Gopnik seems to rule out the possibility. Because if he did accept that premise, that Utley is first and foremost an athlete who desperately desires/desired a championship, and not first and foremost a businessman who coolly desires a robust array of assets, then I don't see how he could have written what he did.
In 2007 I saw Gopnik on stage at the New Yorker Festival, debating with Malcolm Gladwell about the future of the Ivy League. I know from that experience that Gopnik has a subtle mind and can argue creatively and persuasively. For some reason, baseball has a singular tendency to cloud people's ability to argue cogently. I look forward to a more tough-minded explanation for Gopnik's new distaste for baseball and its relevance to baseball fans at large.
Comments
I like the subtle cross-promotion with the new season of Glee, returning, as we all know, tonight!

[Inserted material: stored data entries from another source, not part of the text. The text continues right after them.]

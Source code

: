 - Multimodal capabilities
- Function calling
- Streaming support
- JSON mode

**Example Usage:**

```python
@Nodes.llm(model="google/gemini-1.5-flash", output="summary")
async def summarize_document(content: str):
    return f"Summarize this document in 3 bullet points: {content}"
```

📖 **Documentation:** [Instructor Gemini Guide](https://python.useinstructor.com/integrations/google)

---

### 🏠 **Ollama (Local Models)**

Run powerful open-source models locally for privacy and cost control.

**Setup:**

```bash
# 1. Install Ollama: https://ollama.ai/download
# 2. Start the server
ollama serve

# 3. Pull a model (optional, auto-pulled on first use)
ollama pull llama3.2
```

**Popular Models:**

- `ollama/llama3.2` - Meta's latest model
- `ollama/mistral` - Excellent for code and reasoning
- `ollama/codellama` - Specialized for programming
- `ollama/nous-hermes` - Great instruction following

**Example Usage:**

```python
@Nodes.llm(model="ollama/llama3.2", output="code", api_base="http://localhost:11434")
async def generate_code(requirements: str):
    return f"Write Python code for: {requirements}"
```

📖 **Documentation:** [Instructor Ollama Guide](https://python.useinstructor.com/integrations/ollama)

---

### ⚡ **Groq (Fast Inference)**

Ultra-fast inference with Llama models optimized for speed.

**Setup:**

Wheels within wheels, you know….
I agree. Baseball is fine. At least for me. I attended Opening Day last week at AAA International League Syracuse. Grand. Too bad the house was not packed. (Okay, so baseball is not so fine for everyone.)
For what it’s worth, the inability of minor league teams to function freely (without interference from the parent clubs etc.) is a much larger problem than anything Gopnik mentions. I’m glad that MLB doesn’t use the NCAA as its only recruiting/training arm and uses professional minor leagues, but the minor leagues should be able to compete more freely than they do.